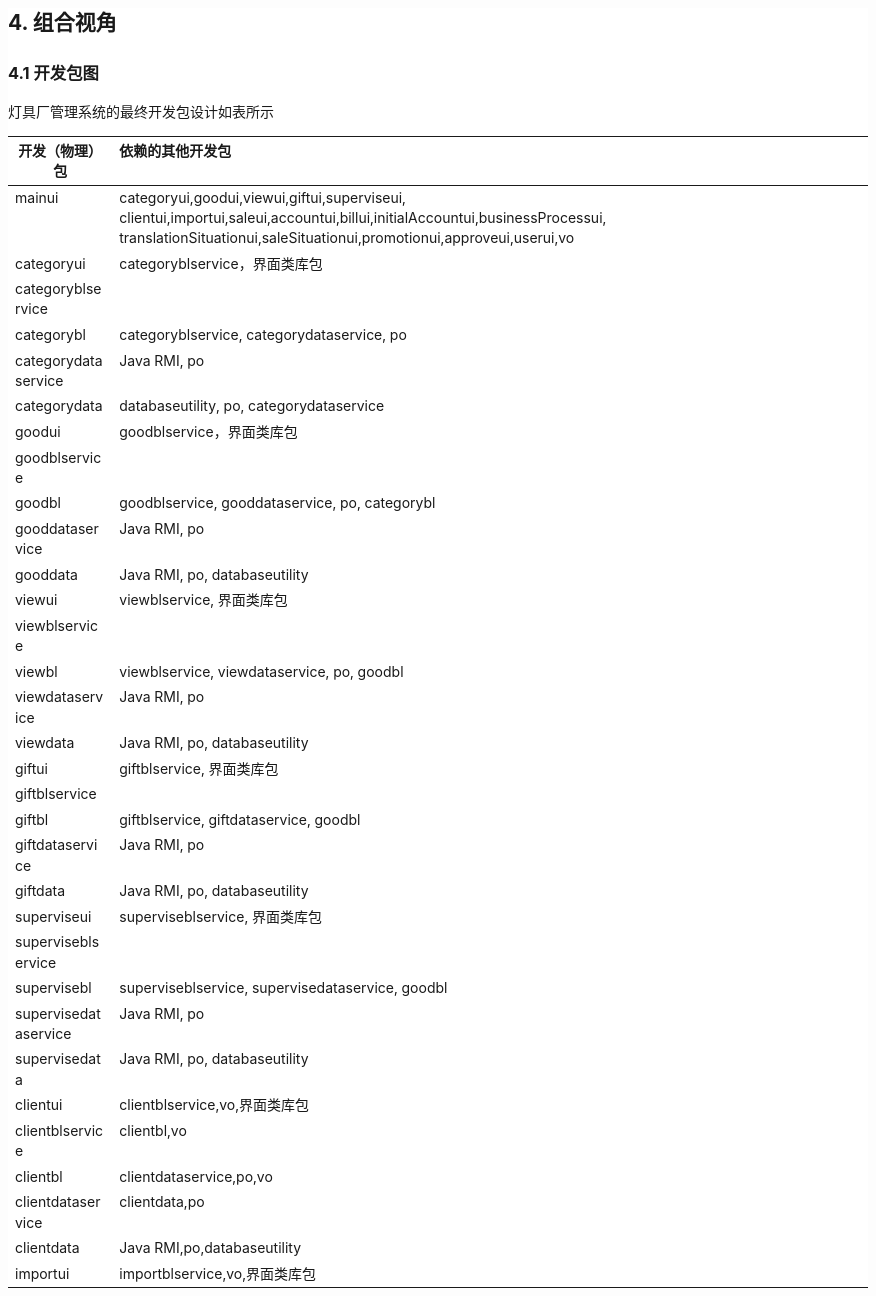 ## 4. 组合视角

### 4.1 开发包图

灯具厂管理系统的最终开发包设计如表所示

| 开发（物理）包                       | 依赖的其他开发包                                 |
| ----------------------------- | :--------------------------------------- |
| mainui                        | categoryui,goodui,viewui,giftui,superviseui, clientui,importui,saleui,accountui,billui,initialAccountui,businessProcessui,   translationSituationui,saleSituationui,promotionui,approveui,userui,vo |
| categoryui                    | categoryblservice，界面类库包                  |
| categoryblservice             |                                          |
| categorybl                    | categoryblservice, categorydataservice, po |
| categorydataservice           | Java RMI, po                             |
| categorydata                  | databaseutility, po, categorydataservice |
| goodui                        | goodblservice，界面类库包                      |
| goodblservice                 |                                          |
| goodbl                        | goodblservice, gooddataservice, po, categorybl |
| gooddataservice               | Java RMI, po                             |
| gooddata                      | Java RMI, po, databaseutility            |
| viewui                        | viewblservice, 界面类库包                     |
| viewblservice                 |                                          |
| viewbl                        | viewblservice, viewdataservice, po, goodbl |
| viewdataservice               | Java RMI, po                             |
| viewdata                      | Java RMI, po, databaseutility            |
| giftui                        | giftblservice, 界面类库包                     |
| giftblservice                 |                                          |
| giftbl                        | giftblservice, giftdataservice, goodbl   |
| giftdataservice               | Java RMI, po                             |
| giftdata                      | Java RMI, po, databaseutility            |
| superviseui                   | superviseblservice, 界面类库包                |
| superviseblservice            |                                          |
| supervisebl                   | superviseblservice, supervisedataservice, goodbl |
| supervisedataservice          | Java RMI, po                             |
| supervisedata                 | Java RMI, po, databaseutility            |
| clientui                      | clientblservice,vo,界面类库包                 |
| clientblservice               | clientbl,vo                              |
| clientbl                      | clientdataservice,po,vo                  |
| clientdataservice             | clientdata,po                            |
| clientdata                    | Java RMI,po,databaseutility              |
| importui                      | importblservice,vo,界面类库包                 |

□ □ □

Action item: Retype only the stretch of lines above starting at the one with "灯具厂管理系统的最终开发包设计如表所示" and stopping at the one with "categorydataservice, po |", exactly as written, with both kept.

Solution for this problem:
灯具厂管理系统的最终开发包设计如表所示

| 开发（物理）包                       | 依赖的其他开发包                                 |
| ----------------------------- | :--------------------------------------- |
| mainui                        | categoryui,goodui,viewui,giftui,superviseui, clientui,importui,saleui,accountui,billui,initialAccountui,businessProcessui,   translationSituationui,saleSituationui,promotionui,approveui,userui,vo |
| categoryui                    | categoryblservice，界面类库包                  |
| categoryblservice             |                                          |
| categorybl                    | categoryblservice, categorydataservice, po |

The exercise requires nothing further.